The IHS is fully committed to helping our nation move toward an AIDS- free generation because our mission is to raise the physical, mental, social, and spiritual health of American Indians and Alaska Natives (AI/AN) to the highest level. Our agency works year-round to ensure that comprehensive, culturally acceptable personal and public health services are available and accessible to AI/AN people. Our HIV/AIDS Program supports quality health care provision in rural and urban settings. We partner with communities, grantees, and health care providers throughout Indian Country to educate patients about HIV, train providers on strategies to increase HIV testing rates and retention in care, and enable those AI/AN living with and affected by HIV to have access to the highest quality care.
Before and during the AIDS 2012 conference, in recognition of this commitment, the IHS will participate in discussions about our collaborations, successes, and challenges related to “turning the tide together.”
The IHS will be participating in the International Indigenous Pre-Conference on HIV & AIDS “TO SEE AND BE SEEN ” to be held on July 20 and 21, 2012, in Washington, D.C. We look forward to the opportunity to exchange ideas with indigenous leaders from around the world about culturally appropriate responses to the HIV/AIDS epidemic at this important time.
On July 25, from 1:30 – 3:00 p.m., IHS will be hosting a panel entitled “Turning the Tide with Communities” at the Indigenous Networking Zone Global Village, Indigenous Circle: Decolonizing HIV and AIDS. During this event, IHS will be announcing the availability of some new tools for communities to address HIV and AIDS, including a collection of resources for tribal decision-makers. The Global Village is a vital part of the AIDS 2012 conference.

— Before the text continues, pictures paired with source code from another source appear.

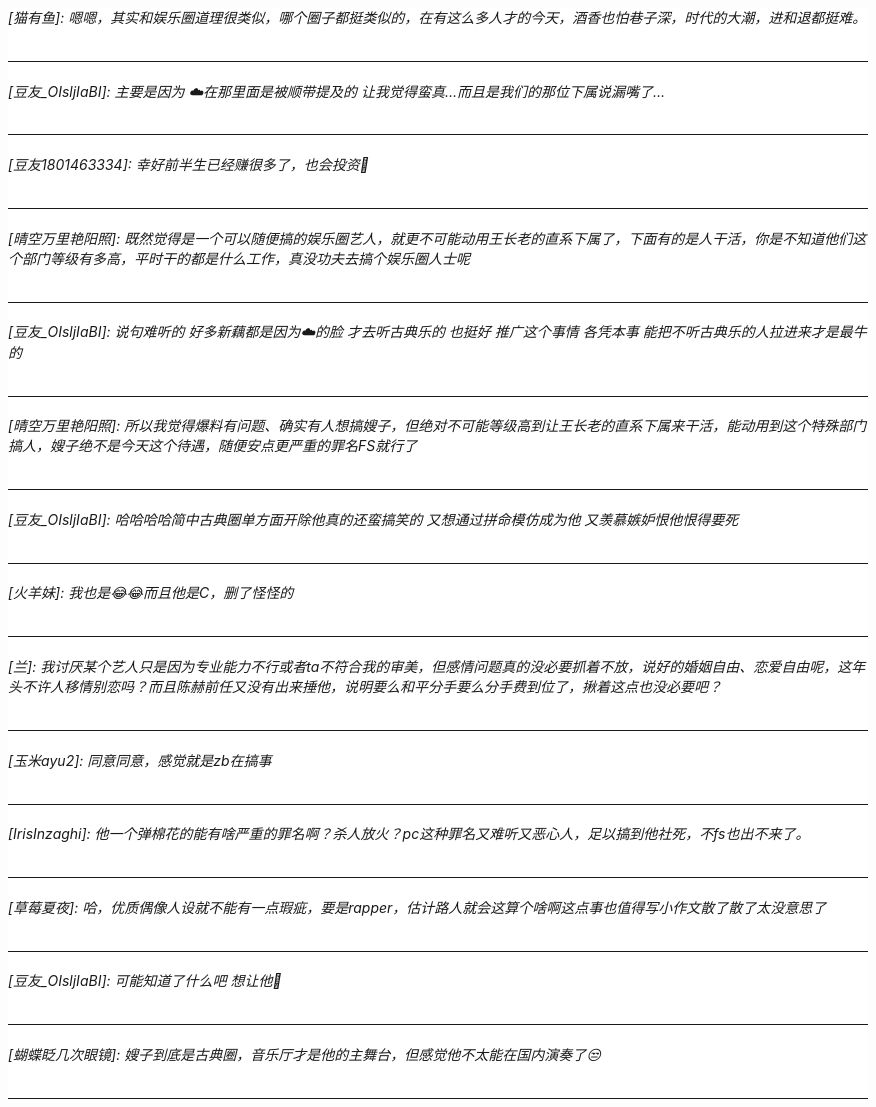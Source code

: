 ###### [猫有鱼]: 嗯嗯，其实和娱乐圈道理很类似，哪个圈子都挺类似的，在有这么多人才的今天，酒香也怕巷子深，时代的大潮，进和退都挺难。
---------------------------------------

###### [豆友_OIsljIaBI]: 主要是因为 ☁️在那里面是被顺带提及的 让我觉得蛮真…而且是我们的那位下属说漏嘴了…
---------------------------------------

###### [豆友1801463334]: 幸好前半生已经赚很多了，也会投资🤣
---------------------------------------

###### [晴空万里艳阳照]: 既然觉得是一个可以随便搞的娱乐圈艺人，就更不可能动用王长老的直系下属了，下面有的是人干活，你是不知道他们这个部门等级有多高，平时干的都是什么工作，真没功夫去搞个娱乐圈人士呢
---------------------------------------

###### [豆友_OIsljIaBI]: 说句难听的 好多新藕都是因为☁️的脸 才去听古典乐的 也挺好 推广这个事情 各凭本事 能把不听古典乐的人拉进来才是最牛的
---------------------------------------

###### [晴空万里艳阳照]: 所以我觉得爆料有问题、确实有人想搞嫂子，但绝对不可能等级高到让王长老的直系下属来干活，能动用到这个特殊部门搞人，嫂子绝不是今天这个待遇，随便安点更严重的罪名FS就行了
---------------------------------------

###### [豆友_OIsljIaBI]: 哈哈哈哈简中古典圈单方面开除他真的还蛮搞笑的 又想通过拼命模仿成为他 又羡慕嫉妒恨他恨得要死
---------------------------------------

###### [火羊妹]: 我也是😂😂而且他是C，删了怪怪的
---------------------------------------

###### [兰]: 我讨厌某个艺人只是因为专业能力不行或者ta不符合我的审美，但感情问题真的没必要抓着不放，说好的婚姻自由、恋爱自由呢，这年头不许人移情别恋吗？而且陈赫前任又没有出来捶他，说明要么和平分手要么分手费到位了，揪着这点也没必要吧？
---------------------------------------

###### [玉米ayu2]: 同意同意，感觉就是zb在搞事
---------------------------------------

###### [IrisInzaghi]: 他一个弹棉花的能有啥严重的罪名啊？杀人放火？pc这种罪名又难听又恶心人，足以搞到他社死，不fs也出不来了。
---------------------------------------

###### [草莓夏夜]: 哈，优质偶像人设就不能有一点瑕疵，要是rapper，估计路人就会这算个啥啊这点事也值得写小作文散了散了太没意思了
---------------------------------------

###### [豆友_OIsljIaBI]: 可能知道了什么吧 想让他🤫
---------------------------------------

###### [蝴蝶眨几次眼镜]: 嫂子到底是古典圈，音乐厅才是他的主舞台，但感觉他不太能在国内演奏了😒
---------------------------------------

Truly it is “a diverse and vibrant space where community gathers from all over the world to meet, share and learn from each other.” In the Global Village and across the conference venue, we will meet with people from around the world, including staff, advocates, and stakeholders from the U.S. HIV community who currently partner with the Indian Health Service.
The austere reality of our times makes it difficult for many health care providers, grantees, and community members to attend conferences such as AIDS 2012. Many of our partners will participate in the conference virtually via the daily webcasts . I’m proud to know that several of our IHS grantees applied to the AIDS 2012 conference organizers for permission to offer conference hubs. These partners collaborate with the Indian Health Service HIV/AIDS Program to offer technical assistance related to HIV awareness. Our partners have recognized that provision of a hub would be a tremendous way to extend the conference conversation to more providers and organizations that reach the AI/AN communities.
I encourage you to review the list of approved hubs for sessions that may be planned for locations near you. The list is regularly updated and already includes one hub that is being convened by the National Native American AIDS Prevention Center , our technical assistance partner located in Denver, Colorado.
Next week, as the scientific resources for turning the tide are examined at AIDS 2012, we will be working to identify even more strategies to help the movement toward an AIDS-free generation. Effective incorporation of promising strategies for prevention, care, and treatment will rely on the continuation, expansion, and initiation of many collaborations, including those between the Indian Health Service and the communities we serve.